Mechanistic Studies on the Methionine Aminopeptidase and Peptide Deformylase Catalyzed Reactions
Abstract
In the search for novel antibiotic and therapeutic targets, methionine aminopeptidase (MetAP) and peptide deformylase (PDF) have recently been identified as eminently compelling. These enzymes are involved in the co-translational modification of nascent polypeptides, affecting majority of the cellular proteome across all the kingdoms of living organisms. As a result, the various isoforms of MetAP and PDF have been successfully targeted by antimalarial and anti-cancer drugs. However, in spite of great interest in the bacterial forms of these enzymes as potent antibiotic targets, efforts to develop such agents have failed.
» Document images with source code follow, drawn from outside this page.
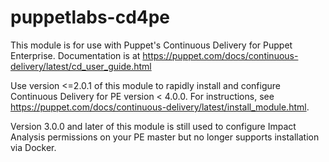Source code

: # puppetlabs-cd4pe

This module is for use with Puppet's Continuous Delivery for Puppet Enterprise.
Documentation is at https://puppet.com/docs/continuous-delivery/latest/cd_user_guide.html

Use version <=2.0.1 of this module to rapidly install and configure Continuous Delivery for PE version < 4.0.0.
For instructions, see https://puppet.com/docs/continuous-delivery/latest/install_module.html.

Version 3.0.0 and later of this module is still used to configure Impact Analysis permissions on your PE master but no longer supports installation via Docker.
This investigation is a study of the biochemical and biophysical features of the E. coli isoforms of MetAP and PDF in order to understand the unique characteristics of these bacterial enzymes. The catalytic properties of these enzymes were studied using a combination of direct and coupled spectrometric assays. Potent inhibitors of MetAP were identified by screening a focused library of compounds and potential pharmacophores were determined. The inhibitor-enzyme interactions were further studied via steady-state and transient kinetic methods. While attempting to enhance the solubility of the tight-binding inhibitors using cyclodextrins, a novel substrate-driven mode of enzyme inhibition by 2-hydroxypropyl-β-cyclodextrin was discovered. The metal-ion binding properties of MetAP were studied and in this effort, the luminescence of the trivalent lanthanide ion europium was identified as a convenient signal for monitoring metal- ion binding to the enzyme. Moreover, europium was found to catalytically activate MetAP. These properties allowed the characterization of MetAP—metal-ion binding with various metals, and this represents the most comprehensive study of the MetAP metal-ion interactions. The C-terminal domain of PDF is implicated in imparting highly unusual properties to PDF, hence the stability of PDF was characterized with respect to this domain. The truncated form of PDF lacking the C-terminal domain was found to be remarkably robust with the secondary structure as well as catalytic activity being very resistant to loss by heat. The evidence suggests additional roles for the C-terminal domain in regulating PDF. Overall, the work described here provides new understanding and avenues for enzymological pursuits of MetAP, PDF and similar valuable targets.